• [WHAT IS NEEDED]:
Show each line from the records below in which the word "that" occurs.
++++ DATA TO PROCESS
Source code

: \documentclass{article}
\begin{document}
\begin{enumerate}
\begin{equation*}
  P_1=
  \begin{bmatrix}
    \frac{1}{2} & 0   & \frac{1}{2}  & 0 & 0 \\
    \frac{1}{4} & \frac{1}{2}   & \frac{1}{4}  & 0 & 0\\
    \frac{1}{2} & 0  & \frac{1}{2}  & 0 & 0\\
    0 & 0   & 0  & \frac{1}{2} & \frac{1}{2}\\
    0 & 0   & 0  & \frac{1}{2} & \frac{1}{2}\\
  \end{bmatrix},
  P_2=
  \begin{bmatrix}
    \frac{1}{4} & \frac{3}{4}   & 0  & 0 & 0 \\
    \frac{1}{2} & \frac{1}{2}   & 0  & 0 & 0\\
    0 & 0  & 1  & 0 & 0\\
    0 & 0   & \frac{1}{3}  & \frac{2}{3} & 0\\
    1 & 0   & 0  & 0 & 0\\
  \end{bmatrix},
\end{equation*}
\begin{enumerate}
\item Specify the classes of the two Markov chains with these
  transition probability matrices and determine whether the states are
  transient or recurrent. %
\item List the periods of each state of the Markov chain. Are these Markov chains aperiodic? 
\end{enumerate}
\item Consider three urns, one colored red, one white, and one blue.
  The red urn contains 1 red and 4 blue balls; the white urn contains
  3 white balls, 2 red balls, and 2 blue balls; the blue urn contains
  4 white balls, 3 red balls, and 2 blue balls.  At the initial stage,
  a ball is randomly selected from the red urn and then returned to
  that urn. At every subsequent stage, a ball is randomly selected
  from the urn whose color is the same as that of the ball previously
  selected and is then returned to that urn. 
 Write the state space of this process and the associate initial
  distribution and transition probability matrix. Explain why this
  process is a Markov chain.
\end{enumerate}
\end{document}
++++++++
• [SOLVED PROBLEM]:
  that urn. At every subsequent stage, a ball is randomly selected
  from the urn whose color is the same as that of the ball previously
  selected and is then returned to that urn. 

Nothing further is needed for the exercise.